_PROBLEM TO WORK ON_: Go line by line through the entries below and count those containing the string "post"; give only the count.

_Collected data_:
——

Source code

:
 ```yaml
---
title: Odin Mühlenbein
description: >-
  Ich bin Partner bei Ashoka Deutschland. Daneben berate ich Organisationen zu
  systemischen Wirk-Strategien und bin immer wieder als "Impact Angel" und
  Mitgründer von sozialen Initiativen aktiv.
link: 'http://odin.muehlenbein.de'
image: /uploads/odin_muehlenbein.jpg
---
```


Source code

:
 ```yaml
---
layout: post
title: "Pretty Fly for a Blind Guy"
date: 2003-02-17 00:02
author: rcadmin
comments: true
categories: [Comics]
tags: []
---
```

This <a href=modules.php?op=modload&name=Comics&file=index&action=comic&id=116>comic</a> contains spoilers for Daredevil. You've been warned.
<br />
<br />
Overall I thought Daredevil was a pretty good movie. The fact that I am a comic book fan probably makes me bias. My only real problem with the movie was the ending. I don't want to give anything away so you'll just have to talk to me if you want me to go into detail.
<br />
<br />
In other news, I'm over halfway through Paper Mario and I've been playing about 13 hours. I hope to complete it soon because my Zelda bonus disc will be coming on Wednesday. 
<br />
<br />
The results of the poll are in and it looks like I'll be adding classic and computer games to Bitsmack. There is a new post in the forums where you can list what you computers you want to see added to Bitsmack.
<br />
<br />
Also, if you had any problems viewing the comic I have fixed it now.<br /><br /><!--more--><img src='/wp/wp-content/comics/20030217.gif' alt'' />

——

_WRITTEN ANSWER_: 2